» **Work instructions**: Every line from the one with "수 있을 것입니다.</p>" to the end of the data needs to be copied exactly, and no line before it.

Rendered images with source text:
━━━━━━━━━━━━━━━━━━━━━━━━━━━━━━

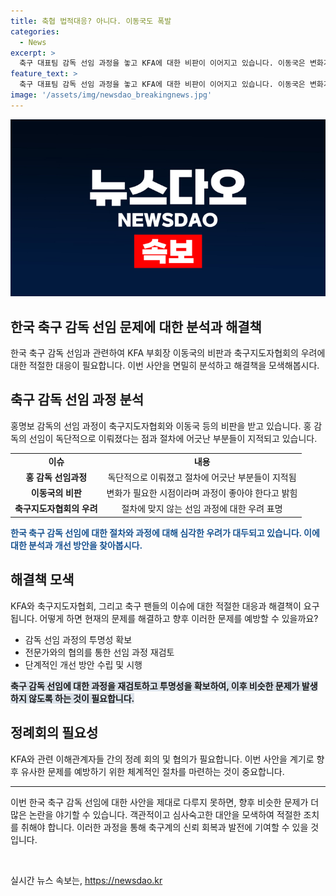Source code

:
 ```yaml
---
title: 축협 법적대응? 아니다. 이동국도 폭발
categories:
  - News
excerpt: >
  축구 대표팀 감독 선임 과정을 놓고 KFA에 대한 비판이 이어지고 있습니다. 이동국은 변화가 필요한 시점이라며 KFA를 비판했습니다. KFA는 홍명보 감독을 내정했는데, 이를 지적하는 목소리도 나왔습니다. 홍 감독의 선임이 절차대로 이뤄지지 않았다는 주장도 제기되고 있습니다. 이러한 과정에 대한 논란이 계속되고 있습니다. (150자)
feature_text: >
  축구 대표팀 감독 선임 과정을 놓고 KFA에 대한 비판이 이어지고 있습니다. 이동국은 변화가 필요한 시점이라며 KFA를 비판했습니다. KFA는 홍명보 감독을 내정했는데, 이를 지적하는 목소리도 나왔습니다. 홍 감독의 선임이 절차대로 이뤄지지 않았다는 주장도 제기되고 있습니다. 이러한 과정에 대한 논란이 계속되고 있습니다. (150자)
image: '/assets/img/newsdao_breakingnews.jpg'
---
```


<p><img src="/assets/img/newsdao_breakingnews.jpg" alt="ranknews 속보" /></p>

<h2>한국 축구 감독 선임 문제에 대한 분석과 해결책</h2>

<p data-ke-size="size16">한국 축구 감독 선임과 관련하여 KFA 부회장 이동국의 비판과 축구지도자협회의 우려에 대한 적절한 대응이 필요합니다. 이번 사안을 면밀히 분석하고 해결책을 모색해봅시다.</p>

<h2 data-ke-size="size26">축구 감독 선임 과정 분석</h2>

<p data-ke-size="size16">홍명보 감독의 선임 과정이 축구지도자협회와 이동국 등의 비판을 받고 있습니다. 홍 감독의 선임이 독단적으로 이뤄졌다는 점과 절차에 어긋난 부분들이 지적되고 있습니다.</p>

<table>
    <tr>
        <td style="text-align: center; height: 17px;"><b>이슈</b></td>
        <td style="text-align: center; height: 17px;"><b>내용</b></td>
    </tr>
    <tr>
        <td style="text-align: center; height: 17px;"><b>홍 감독 선임과정</b></td>
        <td style="text-align: center; height: 17px;">독단적으로 이뤄졌고 절차에 어긋난 부분들이 지적됨</td>
    </tr>
    <tr>
        <td style="text-align: center; height: 17px;"><b>이동국의 비판</b></td>
        <td style="text-align: center; height: 17px;">변화가 필요한 시점이라며 과정이 좋아야 한다고 밝힘</td>
    </tr>
    <tr>
        <td style="text-align: center; height: 17px;"><b>축구지도자협회의 우려</b></td>
        <td style="text-align: center; height: 17px;">절차에 맞지 않는 선임 과정에 대한 우려 표명</td>
    </tr>
</table>

<p><b><span style="color: #1a5490;">한국 축구 감독 선임에 대한 절차와 과정에 대해 심각한 우려가 대두되고 있습니다. 이에 대한 분석과 개선 방안을 찾아봅시다.</span></b></p>

<h2 data-ke-size="size26">해결책 모색</h2>

<p data-ke-size="size16">KFA와 축구지도자협회, 그리고 축구 팬들의 이슈에 대한 적절한 대응과 해결책이 요구됩니다. 어떻게 하면 현재의 문제를 해결하고 향후 이러한 문제를 예방할 수 있을까요?</p>

<ul>
    <li>감독 선임 과정의 투명성 확보</li>
    <li>전문가와의 협의를 통한 선임 과정 재검토</li>
    <li>단계적인 개선 방안 수립 및 시행</li>
</ul>

<p><b><span style="background-color: #21538527;">축구 감독 선임에 대한 과정을 재검토하고 투명성을 확보하여, 이후 비슷한 문제가 발생하지 않도록 하는 것이 필요합니다.</span></b></p>

<h2 data-ke-size="size26">정례회의 필요성</h2>

<p data-ke-size="size16">KFA와 관련 이해관계자들 간의 정례 회의 및 협의가 필요합니다. 이번 사안을 계기로 향후 유사한 문제를 예방하기 위한 체계적인 절차를 마련하는 것이 중요합니다.</p>

<hr>

<p data-ke-size="size16">이번 한국 축구 감독 선임에 대한 사안을 제대로 다루지 못하면, 향후 비슷한 문제가 더 많은 논란을 야기할 수 있습니다. 객관적이고 심사숙고한 대안을 모색하여 적절한 조치를 취해야 합니다. 이러한 과정을 통해 축구계의 신뢰 회복과 발전에 기여할 수 있을 것입니다.</p>

<p data-ke-size="size16">&nbsp;</p>
실시간 뉴스 속보는, <a href="https://newsdao.kr" rel="dofollow">https://newsdao.kr</a>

━━━━━━━━━━━━━━━━━━━━━━━━━━━━━━

» **Answer for this exercise**:
<p data-ke-size="size16">이번 한국 축구 감독 선임에 대한 사안을 제대로 다루지 못하면, 향후 비슷한 문제가 더 많은 논란을 야기할 수 있습니다. 객관적이고 심사숙고한 대안을 모색하여 적절한 조치를 취해야 합니다. 이러한 과정을 통해 축구계의 신뢰 회복과 발전에 기여할 수 있을 것입니다.</p>

<p data-ke-size="size16">&nbsp;</p>
실시간 뉴스 속보는, <a href="https://newsdao.kr" rel="dofollow">https://newsdao.kr</a>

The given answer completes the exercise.